__Exercise__.
Please find the lines in the following records that hold "restaurant", and copy them.

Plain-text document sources
*****
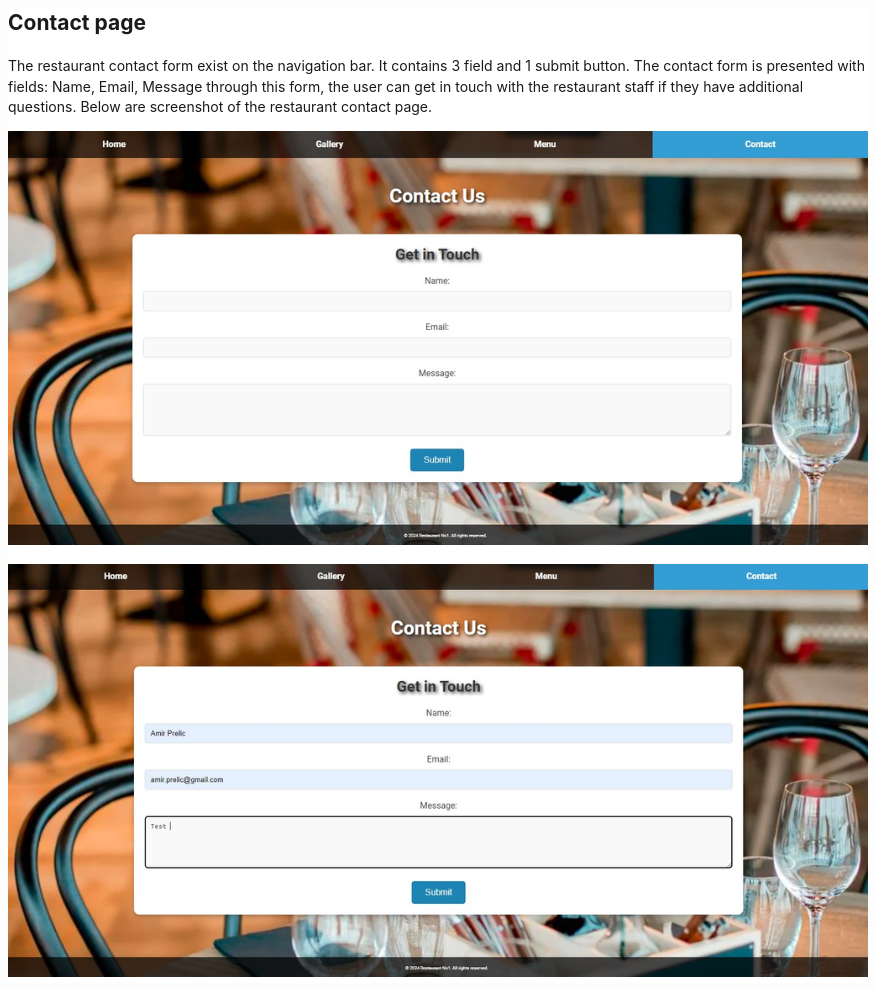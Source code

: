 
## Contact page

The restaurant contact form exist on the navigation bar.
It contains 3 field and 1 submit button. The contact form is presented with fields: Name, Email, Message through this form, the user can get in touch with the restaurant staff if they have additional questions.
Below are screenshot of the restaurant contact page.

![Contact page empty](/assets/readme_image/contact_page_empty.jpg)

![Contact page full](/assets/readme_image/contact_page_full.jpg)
*****
__Final answer__.
The restaurant contact form exist on the navigation bar.
It contains 3 field and 1 submit button. The contact form is presented with fields: Name, Email, Message through this form, the user can get in touch with the restaurant staff if they have additional questions.
Below are screenshot of the restaurant contact page.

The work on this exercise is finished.